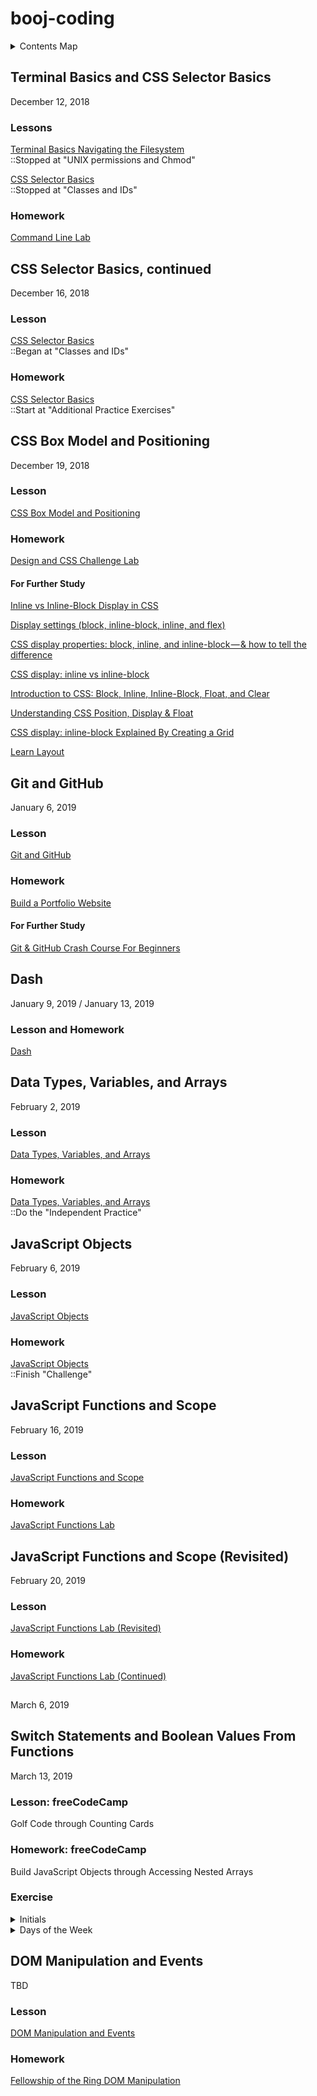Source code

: # booj-coding

<details>
  <summary>Contents Map</summary>
  <ol>
    <li><a href="#terminal-basics-and-css-selector-basics">Terminal Basics and CSS Selector Basics</a></li>    
    <li><a href="#css-selector-basics-continued">CSS Selector Basics, continued</a></li>
    <li><a href="#css-box-model-and-positioning">CSS Box Model and Positioning</a></li>
    <li><a href="#git-and-github">Git and GitHub</a></li>
    <li><a href="#dash-part-1">Dash: Part 1</a></li>
    <li><a href="#data-types-variables-and-arrays">Data Types, Variables, and Arrays</a></li>
    <li><a href="#javascript-objects">JavaScript Objects</a></li>
    <li><a href="#javascript-functions-and-scope">JavaScript Functions and Scope</a></li>
    <li><a href="#javascript-functions-and-scope-revisited">JavaScript Functions and Scope (Revisited)</a></li>
    <li><a href="#dom-manipulation-and-events">DOM Manipulation and Events</a></li>
  </ol>
</details>



## Terminal Basics and CSS Selector Basics
December 12, 2018

### Lessons
[Terminal Basics Navigating the Filesystem](https://github.com/micahwierenga/terminal-basics-navigating-the-filesystem/)<br>
::Stopped at "UNIX permissions and Chmod"

[CSS Selector Basics](https://github.com/micahwierenga/css-selector-basics/)<br>
::Stopped at "Classes and IDs"

### Homework
[Command Line Lab](https://github.com/micahwierenga/command-line-lab/)


## CSS Selector Basics, continued
December 16, 2018

### Lesson
[CSS Selector Basics](https://github.com/micahwierenga/css-selector-basics/)<br>
::Began at "Classes and IDs"

### Homework
[CSS Selector Basics](https://github.com/micahwierenga/css-selector-basics/)<br>
::Start at "Additional Practice Exercises"


## CSS Box Model and Positioning
December 19, 2018

### Lesson
[CSS Box Model and Positioning](https://github.com/micahwierenga/css-box-model-and-positioning/)

### Homework
[Design and CSS Challenge Lab](https://github.com/micahwierenga/design-and-css-challenge-lab/)

#### For Further Study
[Inline vs Inline-Block Display in CSS](https://alligator.io/css/display-inline-vs-inline-block/)

[Display settings (block, inline-block, inline, and flex)](https://www.youtube.com/watch?v=02EDOT5xYQk)

[CSS display properties: block, inline, and inline-block — & how to tell the difference](https://medium.com/@DaphneWatson/css-display-properties-block-inline-and-inline-block-how-to-tell-the-difference-7d3a1e6e3051)

[CSS display: inline vs inline-block](https://stackoverflow.com/questions/9189810/css-display-inline-vs-inline-block)

[Introduction to CSS: Block, Inline, Inline-Block, Float, and Clear](https://www.youtube.com/watch?v=kYQomYe9ejU)

[Understanding CSS Position, Display & Float](https://medium.com/@mautayro/understanding-css-position-display-float-87f9727334b2)

[CSS display: inline-block Explained By Creating a Grid](https://www.youtube.com/watch?v=I3zAKyLRciU)

[Learn Layout](http://learnlayout.com/)


## Git and GitHub
January 6, 2019

### Lesson
[Git and GitHub](https://github.com/micahwierenga/git-and-github/)

### Homework
[Build a Portfolio Website](https://github.com/micahwierenga/build-a-website)

#### For Further Study

[Git & GitHub Crash Course For Beginners](https://www.youtube.com/watch?v=SWYqp7iY_Tc&t=1632s)


## Dash
January 9, 2019 / January 13, 2019

### Lesson and Homework
[Dash](https://dash.generalassemb.ly/)


## Data Types, Variables, and Arrays
February 2, 2019

### Lesson
[Data Types, Variables, and Arrays](https://github.com/micahwierenga/js-data-types/)

### Homework
[Data Types, Variables, and Arrays](https://github.com/micahwierenga/js-data-types/)<br>
::Do the "Independent Practice"


## JavaScript Objects
February 6, 2019

### Lesson
[JavaScript Objects](https://github.com/micahwierenga/js-objects)

### Homework
[JavaScript Objects](https://github.com/micahwierenga/js-objects)<br>
::Finish "Challenge"


## JavaScript Functions and Scope
February 16, 2019

### Lesson
[JavaScript Functions and Scope](https://github.com/micahwierenga/js-functions-and-scope)

### Homework
[JavaScript Functions Lab](https://github.com/micahwierenga/js-functions-lab)


## JavaScript Functions and Scope (Revisited)
February 20, 2019

### Lesson
[JavaScript Functions Lab (Revisited)](https://github.com/micahwierenga/js-functions-lab)

### Homework
[JavaScript Functions Lab (Continued)](https://github.com/micahwierenga/js-functions-lab)


## 
March 6, 2019


## Switch Statements and Boolean Values From Functions
March 13, 2019

### Lesson: freeCodeCamp
Golf Code through Counting Cards

### Homework: freeCodeCamp
Build JavaScript Objects through Accessing Nested Arrays

### Exercise
<details>
  <summary>Initials</summary>
    <ol>
      <li>Open terminal and navigate into your booj-coding directory.</li>
      <li>Create a directory called <code>initials-exercise</code>.</li>
      <li>Navigate into your new directory and create two new files: <code>index.html</code> and <code>app.js</code>.</li>
      <li>Open your <code>index.html</code> file and create an HTML shell. Then link to <code>app.js</code>.</li>
      <li>In <code>app.js</code>, write a function (call it whatever you'd like) that takes two string parameters: a first name and a last name (name the parameters whatever you'd like).</li>
      <li>Inside your function, get the first initials of each parameter and return a string of those initials, including periods after each initial with no space between. So, for example, if your parameters are <code>"Jane"</code> and <code>"Smith"</code>, you will return the string <code>"J.S."</code>.</li>
    </ol>
</details>

<details>
  <summary>Days of the Week</summary>
    <ol>
      <li>Open terminal and navigate into your booj-coding directory.</li>
      <li>Create a directory called <code>weekdays</code> inside of which create <code>index.html</code> and <code>app.js</code> files. Create the HTML you need and link to your <code>app.js</code></li>
      <li>In your JavaScript file, create a function that takes one number as a parameter (if you want help naming the function or the parameter, let me know).</li>
      <li>Use a switch statement to return the day of the week based on the parameter. Here is how the numbers should map to the days of the week:</li>
      <ul style="list-style:none;">
        <li>1 returns "Sunday"</li>
        <li>2 returns "Monday"</li>
        <li>3 returns "Tuesday"</li>
        <li>4 returns "Wednesday"</li>
        <li>5 returns "Thursday"</li>
        <li>6 returns "Friday"</li>
        <li>7 returns "Saturday"</li>
        <li>Otherwise returns "Wrong, please enter a number between 1 and 7"</li>
      </ul>
    </ol>
</details>

## DOM Manipulation and Events
TBD

### Lesson
[DOM Manipulation and Events](https://github.com/micahwierenga/dom-manipulation-and-events)

### Homework
[Fellowship of the Ring DOM Manipulation](https://github.com/micahwierenga/dom-manipulation-lotr-lab)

════════

- What is required
Set each line of the records down exactly, leaving every picture out.

- Result of the task
Source code

: # booj-coding

<details>
  <summary>Contents Map</summary>
  <ol>
    <li><a href="#terminal-basics-and-css-selector-basics">Terminal Basics and CSS Selector Basics</a></li>    
    <li><a href="#css-selector-basics-continued">CSS Selector Basics, continued</a></li>
    <li><a href="#css-box-model-and-positioning">CSS Box Model and Positioning</a></li>
    <li><a href="#git-and-github">Git and GitHub</a></li>
    <li><a href="#dash-part-1">Dash: Part 1</a></li>
    <li><a href="#data-types-variables-and-arrays">Data Types, Variables, and Arrays</a></li>
    <li><a href="#javascript-objects">JavaScript Objects</a></li>
    <li><a href="#javascript-functions-and-scope">JavaScript Functions and Scope</a></li>
    <li><a href="#javascript-functions-and-scope-revisited">JavaScript Functions and Scope (Revisited)</a></li>
    <li><a href="#dom-manipulation-and-events">DOM Manipulation and Events</a></li>
  </ol>
</details>



## Terminal Basics and CSS Selector Basics
December 12, 2018

### Lessons
[Terminal Basics Navigating the Filesystem](https://github.com/micahwierenga/terminal-basics-navigating-the-filesystem/)<br>
::Stopped at "UNIX permissions and Chmod"

[CSS Selector Basics](https://github.com/micahwierenga/css-selector-basics/)<br>
::Stopped at "Classes and IDs"

### Homework
[Command Line Lab](https://github.com/micahwierenga/command-line-lab/)


## CSS Selector Basics, continued
December 16, 2018

### Lesson
[CSS Selector Basics](https://github.com/micahwierenga/css-selector-basics/)<br>
::Began at "Classes and IDs"

### Homework
[CSS Selector Basics](https://github.com/micahwierenga/css-selector-basics/)<br>
::Start at "Additional Practice Exercises"


## CSS Box Model and Positioning
December 19, 2018

### Lesson
[CSS Box Model and Positioning](https://github.com/micahwierenga/css-box-model-and-positioning/)

### Homework
[Design and CSS Challenge Lab](https://github.com/micahwierenga/design-and-css-challenge-lab/)

#### For Further Study
[Inline vs Inline-Block Display in CSS](https://alligator.io/css/display-inline-vs-inline-block/)

[Display settings (block, inline-block, inline, and flex)](https://www.youtube.com/watch?v=02EDOT5xYQk)

[CSS display properties: block, inline, and inline-block — & how to tell the difference](https://medium.com/@DaphneWatson/css-display-properties-block-inline-and-inline-block-how-to-tell-the-difference-7d3a1e6e3051)

[CSS display: inline vs inline-block](https://stackoverflow.com/questions/9189810/css-display-inline-vs-inline-block)

[Introduction to CSS: Block, Inline, Inline-Block, Float, and Clear](https://www.youtube.com/watch?v=kYQomYe9ejU)

[Understanding CSS Position, Display & Float](https://medium.com/@mautayro/understanding-css-position-display-float-87f9727334b2)

[CSS display: inline-block Explained By Creating a Grid](https://www.youtube.com/watch?v=I3zAKyLRciU)

[Learn Layout](http://learnlayout.com/)


## Git and GitHub
January 6, 2019

### Lesson
[Git and GitHub](https://github.com/micahwierenga/git-and-github/)

### Homework
[Build a Portfolio Website](https://github.com/micahwierenga/build-a-website)

#### For Further Study

[Git & GitHub Crash Course For Beginners](https://www.youtube.com/watch?v=SWYqp7iY_Tc&t=1632s)


## Dash
January 9, 2019 / January 13, 2019

### Lesson and Homework
[Dash](https://dash.generalassemb.ly/)


## Data Types, Variables, and Arrays
February 2, 2019

### Lesson
[Data Types, Variables, and Arrays](https://github.com/micahwierenga/js-data-types/)

### Homework
[Data Types, Variables, and Arrays](https://github.com/micahwierenga/js-data-types/)<br>
::Do the "Independent Practice"


## JavaScript Objects
February 6, 2019

### Lesson
[JavaScript Objects](https://github.com/micahwierenga/js-objects)

### Homework
[JavaScript Objects](https://github.com/micahwierenga/js-objects)<br>
::Finish "Challenge"


## JavaScript Functions and Scope
February 16, 2019

### Lesson
[JavaScript Functions and Scope](https://github.com/micahwierenga/js-functions-and-scope)

### Homework
[JavaScript Functions Lab](https://github.com/micahwierenga/js-functions-lab)


## JavaScript Functions and Scope (Revisited)
February 20, 2019

### Lesson
[JavaScript Functions Lab (Revisited)](https://github.com/micahwierenga/js-functions-lab)

### Homework
[JavaScript Functions Lab (Continued)](https://github.com/micahwierenga/js-functions-lab)


## 
March 6, 2019


## Switch Statements and Boolean Values From Functions
March 13, 2019

### Lesson: freeCodeCamp
Golf Code through Counting Cards

### Homework: freeCodeCamp
Build JavaScript Objects through Accessing Nested Arrays

### Exercise
<details>
  <summary>Initials</summary>
    <ol>
      <li>Open terminal and navigate into your booj-coding directory.</li>
      <li>Create a directory called <code>initials-exercise</code>.</li>
      <li>Navigate into your new directory and create two new files: <code>index.html</code> and <code>app.js</code>.</li>
      <li>Open your <code>index.html</code> file and create an HTML shell. Then link to <code>app.js</code>.</li>
      <li>In <code>app.js</code>, write a function (call it whatever you'd like) that takes two string parameters: a first name and a last name (name the parameters whatever you'd like).</li>
      <li>Inside your function, get the first initials of each parameter and return a string of those initials, including periods after each initial with no space between. So, for example, if your parameters are <code>"Jane"</code> and <code>"Smith"</code>, you will return the string <code>"J.S."</code>.</li>
    </ol>
</details>

<details>
  <summary>Days of the Week</summary>
    <ol>
      <li>Open terminal and navigate into your booj-coding directory.</li>
      <li>Create a directory called <code>weekdays</code> inside of which create <code>index.html</code> and <code>app.js</code> files. Create the HTML you need and link to your <code>app.js</code></li>
      <li>In your JavaScript file, create a function that takes one number as a parameter (if you want help naming the function or the parameter, let me know).</li>
      <li>Use a switch statement to return the day of the week based on the parameter. Here is how the numbers should map to the days of the week:</li>
      <ul style="list-style:none;">
        <li>1 returns "Sunday"</li>
        <li>2 returns "Monday"</li>
        <li>3 returns "Tuesday"</li>
        <li>4 returns "Wednesday"</li>
        <li>5 returns "Thursday"</li>
        <li>6 returns "Friday"</li>
        <li>7 returns "Saturday"</li>
        <li>Otherwise returns "Wrong, please enter a number between 1 and 7"</li>
      </ul>
    </ol>
</details>

## DOM Manipulation and Events
TBD

### Lesson
[DOM Manipulation and Events](https://github.com/micahwierenga/dom-manipulation-and-events)

### Homework
[Fellowship of the Ring DOM Manipulation](https://github.com/micahwierenga/dom-manipulation-lotr-lab)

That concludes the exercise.